ACTIVITY: The expected output is the line holding "For conversion from" plus every line after it through the end of the listing, copied exactly.

━━━━

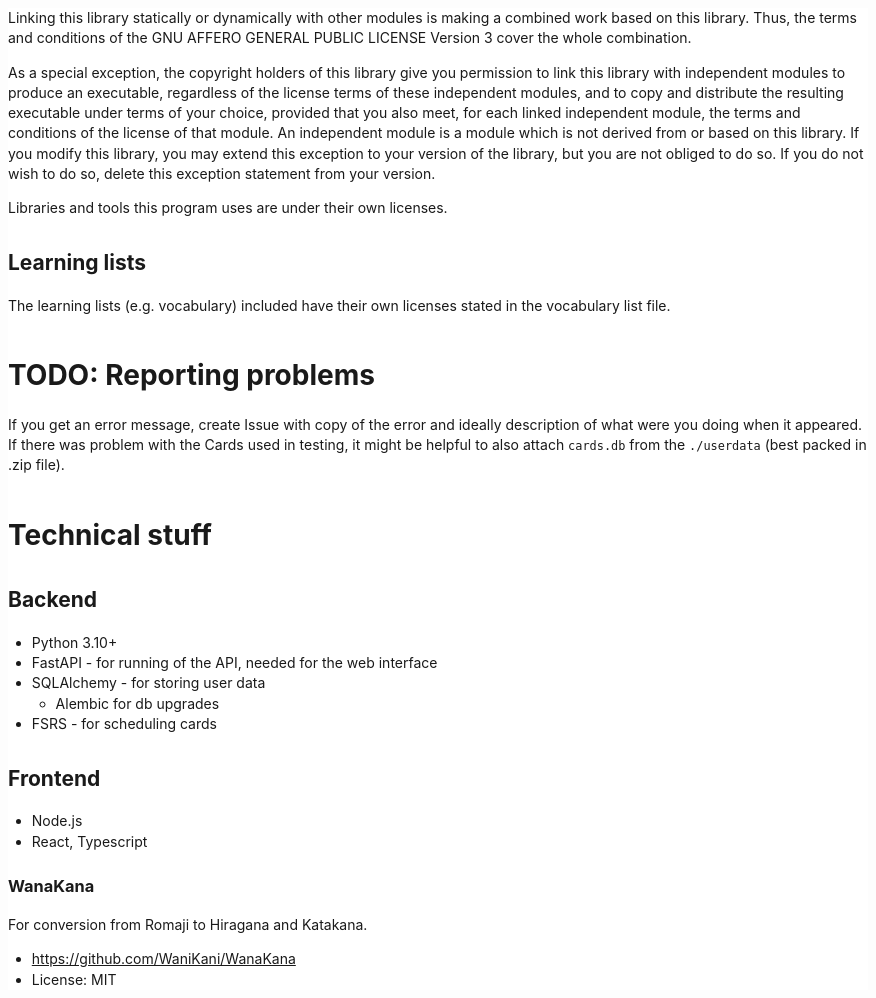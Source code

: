 Linking this library statically or dynamically with other modules is making a combined work based on this library. Thus, the terms and conditions of the GNU AFFERO GENERAL PUBLIC LICENSE Version 3 cover the whole combination.

As a special exception, the copyright holders of this library give you permission to link this library with independent modules to produce an executable, regardless of the license terms of these independent modules, and to copy and distribute the resulting executable under terms of your choice, provided that you also meet, for each linked independent module, the terms and conditions of the license of that module. An independent module is a module which is not derived from or based on this library. If you modify this library, you may extend this exception to your version of the library, but you are not obliged to do so. If you do not wish to do so, delete this exception statement from your version.

Libraries and tools this program uses are under their own licenses.

## Learning lists
The learning lists (e.g. vocabulary) included have their own licenses stated in the vocabulary list file.


# TODO: Reporting problems
If you get an error message, create Issue with copy of the error and ideally description of what were you doing when it appeared. If there was problem with the Cards used in testing, it might be helpful to also attach `cards.db` from the `./userdata` (best packed in .zip file).


# Technical stuff
## Backend
- Python 3.10+
- FastAPI - for running of the API, needed for the web interface
- SQLAlchemy - for storing user data
    - Alembic for db upgrades
- FSRS - for scheduling cards

## Frontend
- Node.js
- React, Typescript

### WanaKana 
For conversion from Romaji to Hiragana and Katakana.
- https://github.com/WaniKani/WanaKana
- License: MIT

━━━━

REPLY:
For conversion from Romaji to Hiragana and Katakana.
- https://github.com/WaniKani/WanaKana
- License: MIT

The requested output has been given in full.